Bug #115908 Poor performance in scanning the entire table in non indexed field order
Submitted: 23 Aug 2024 5:55 Modified: 26 Aug 2024 7:43
Reporter: chong zhang Email Updates:
Status: Duplicate Impact on me:
None 
Category:MySQL Server: Optimizer Severity:S5 (Performance)
Version:5.7.21,8.0.25 OS:Any
Assigned to: CPU Architecture:Any

[23 Aug 2024 5:55] chong zhang
Description:
After upgrading from 5.7.21 to 8.0.25, the performance of full table scanning with order by non indexed fields deteriorates significantly

How to repeat:
# 1、 create table 
create table t1 (
  id int auto_increment primary key,
  col2 int,
  col3 char(255),
  col4 varchar(8192),
  paytime int unsigned DEFAULT NULL
) ENGINE=INNODB;

# 2、Produce numbers
DELIMITER //
CREATE PROCEDURE insert_data()
BEGIN
    DECLARE i INT DEFAULT 0;

    WHILE i < 300000 DO
        INSERT INTO t1 VALUES (null, i, repeat('a', 255), repeat('a', 8192), FLOOR(RAND() * 300000));
        SET i = i + 1;
    END WHILE;
END //

DELIMITER ;

CALL insert_data;

#3、repeat 
SELECT * FROM t1 ORDER BY paytime LIMIT 1;

-- Cache the data in memory , MySQL 5.7.21 takes 0.11 seconds to execute, MySQL 8.0.25 takes 3.06 seconds to execute

mysql> select version();
+------------+
| version()  |
+------------+
| 5.7.21-log |
+------------+
1 row in set (0.00 sec)

mysql> SELECT * FROM t1 ORDER BY paytime LIMIT 1;
1 row in set (0.11 sec)

mysql> select version();
+-----------+
| version() |
+-----------+
| 8.0.25    |
+-----------+
1 row in set (0.00 sec)

mysql> SELECT * FROM t1 ORDER BY paytime LIMIT 1;
1 row in set (3.06 sec)

Suggested fix:
1、Is it a bug ?

2、What are the reasons for the significant differences in performance ?
[23 Aug 2024 15:28] chong zhang
mysql> explain SELECT * FROM t1 ORDER BY paytime LIMIT 1;
+----+-------------+-------+------------+------+---------------+------+---------+------+--------+----------+----------------+
| id | select_type | table | partitions | type | possible_keys | key  | key_len | ref  | rows   | filtered | Extra          |
+----+-------------+-------+------------+------+---------------+------+---------+------+--------+----------+----------------+
|  1 | SIMPLE      | t1    | NULL       | ALL  | NULL          | NULL | NULL    | NULL | 293904 |   100.00 | Using filesort |
+----+-------------+-------+------------+------+---------------+------+---------+------+--------+----------+----------------+
1 row in set, 1 warning (0.00 sec)
[24 Aug 2024 21:04] chong zhang
Why choose full field sorting instead of rowid sorting in 8.0 ?
[25 Aug 2024 0:14] Marc Reilly
Hey Chong, fyi there are a few very similar bugs to this open which may have some useful info:
https://bugs.mysql.com/bug.php?id=115555
https://bugs.mysql.com/bug.php?id=110998
https://bugs.mysql.com/bug.php?id=108531

From what I can see, the regressions have been introduced in 8.0.20 as a result of this change
- Important Change: Previously, including any column of a blob type larger than TINYBLOB or BLOB as the payload in an ordering operation caused the server to revert to sorting row IDs only, rather than complete rows; this resulted in a second pass to fetch the rows themselves from disk after the sort was completed.

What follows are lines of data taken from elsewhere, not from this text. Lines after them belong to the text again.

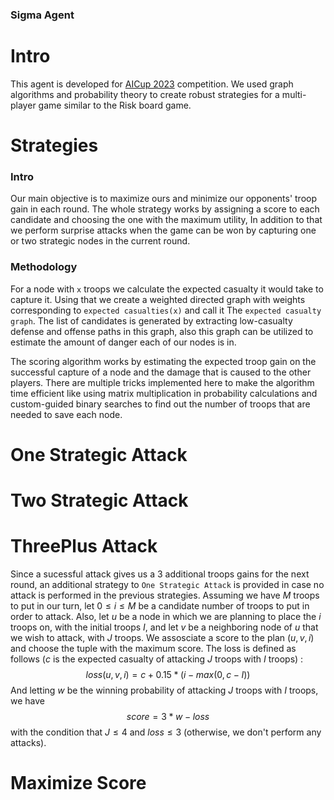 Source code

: ### Sigma Agent

# Intro
This agent is developed for [AICup 2023](https://aicup2023.ir/) competition.
We used graph algorithms and probability theory to create robust strategies for a multi-player game similar to the Risk board game.

# Strategies
### Intro
Our main objective is to maximize ours and minimize our opponents' troop gain in each round. The whole strategy works by assigning a score to each candidate and choosing the one with the maximum utility, In addition to that we perform surprise attacks when the game can be won by capturing one or two strategic nodes in the current round.

### Methodology
For a node with `x` troops we calculate the expected casualty it would take to capture it. Using that we create a weighted directed graph with weights corresponding to `expected casualties(x)` and call it The `expected casualty graph`. The list of candidates is generated by extracting low-casualty defense and offense paths in this graph, also this graph can be utilized to estimate the amount of danger each of our nodes is in.

The scoring algorithm works by estimating the expected troop gain on the successful capture of a node and the damage that is caused to the other players. There are multiple tricks implemented here to make the algorithm time efficient like using matrix multiplication in probability calculations and custom-guided binary searches to find out the number of troops that are needed to save each node.

# One Strategic Attack


# Two Strategic Attack


# ThreePlus Attack
Since a sucessful attack gives us a 3 additional troops gains for the next round, an additional strategy to `One Strategic Attack` is provided in case no attack is performed in the previous strategies. Assuming we have $M$ troops to put in our turn, let $0 \leq i \leq M$ be a candidate number of troops to put in order to attack. Also, let $u$ be a node in which we are planning to place the $i$ troops on, with the initial troops $I$, and let $v$ be a neighboring node of $u$ that we wish to attack, with $J$ troops. We assosciate a score to the plan $(u,v,i)$ and choose the tuple with the maximum score. The loss is defined as follows ($c$ is the expected casualty of attacking $J$ troops with $I$ troops) :
$$loss(u,v,i) = c + 0.15 * (i - max(0, c - I))$$
And letting $w$ be the winning probability of attacking $J$ troops with $I$ troops, we have
$$score = 3 * w - loss$$
with the condition that $J \leq 4$ and $loss \leq 3$ (otherwise, we don't perform any attacks).

# Maximize Score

Since JSON and GEOMETRY columns are implemented internally as LONGBLOB, this caused the same behavior with these types of columns even though they are almost always much shorter than the 4GB maximum for LONGBLOB (or even the 16 MB maximum for MEDIUMBLOB). The server now converts columns of these types into packed addons in such cases, just as it does TINYBLOB and BLOB columns, which in testing showed a significant performance increase. The handling of MEDIUMBLOB and LONGBLOB columns in this regard remains unchanged.
- One effect of this enhancement is that it is now possible for Out of memory errors to occur when trying to sort rows containing very large (multi-megabtye) JSON or GEOMETRY column values if the sort buffers are of insufficient size; this can be compensated for in the usual fashion by increasing the value of the sort_buffer_size system variable. (Bug #30400985, Bug #30804356)

https://github.com/mysql/mysql-server/commit/e0e137031d3246a51bf1ef551bfd0eafa25efcf6
https://github.com/mysql/mysql-server/commit/37e372ae3afd1188de24311ef9f4e96e009e911b (Referenced in Bug #110998 )
[26 Aug 2024 7:43] MySQL Verification Team
Hello chong zhang,

Thank you for the report and feedback.
This is most likely duplicate of Bug #115555, please see Bug #115555.

regards,
Umesh
[26 Aug 2024 7:44] MySQL Verification Team
5.7.44 & 8.0.39 test results

Attachment: 115908_5.7.44_8.0.39.txt (text/plain), 21.89 KiB.

[27 Aug 2024 2:58] Huaxiong Song
Hi, Chong Zhang.

The parameter max_length_for_sort_data was removed in 8020. This parameter controls this behavior.

Later, this parameter was removed. The purpose is to avoid going back to the table. This is beneficial for limiting multiple rows of data. However, in this case, limit 1, the cost of the second table lookup is actually very low, but the cost of sorting is higher, so performance degradation occurs.